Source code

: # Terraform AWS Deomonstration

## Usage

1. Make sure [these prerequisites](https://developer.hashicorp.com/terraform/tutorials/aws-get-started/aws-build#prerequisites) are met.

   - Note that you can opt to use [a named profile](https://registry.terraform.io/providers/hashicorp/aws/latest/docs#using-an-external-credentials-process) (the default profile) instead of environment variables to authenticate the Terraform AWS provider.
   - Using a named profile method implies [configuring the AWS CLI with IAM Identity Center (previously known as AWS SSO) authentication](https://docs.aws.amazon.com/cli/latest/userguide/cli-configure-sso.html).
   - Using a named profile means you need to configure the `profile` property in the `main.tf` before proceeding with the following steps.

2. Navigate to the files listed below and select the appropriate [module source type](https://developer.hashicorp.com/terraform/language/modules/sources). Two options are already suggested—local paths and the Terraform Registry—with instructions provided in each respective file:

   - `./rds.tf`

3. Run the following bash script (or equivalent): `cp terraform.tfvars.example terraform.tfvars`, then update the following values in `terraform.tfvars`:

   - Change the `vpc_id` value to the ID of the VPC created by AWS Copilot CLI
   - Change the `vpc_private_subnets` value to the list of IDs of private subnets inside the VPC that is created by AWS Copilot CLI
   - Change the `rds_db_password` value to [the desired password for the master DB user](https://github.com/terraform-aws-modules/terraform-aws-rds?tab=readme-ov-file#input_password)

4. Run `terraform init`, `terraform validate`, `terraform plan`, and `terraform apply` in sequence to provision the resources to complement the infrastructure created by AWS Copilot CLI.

WHAT THE TASK REQUIRES —
Copy out all lines of the listing above that include "configure".

RESULT OF THIS TASK —
   - Using a named profile method implies [configuring the AWS CLI with IAM Identity Center (previously known as AWS SSO) authentication](https://docs.aws.amazon.com/cli/latest/userguide/cli-configure-sso.html).
   - Using a named profile means you need to configure the `profile` property in the `main.tf` before proceeding with the following steps.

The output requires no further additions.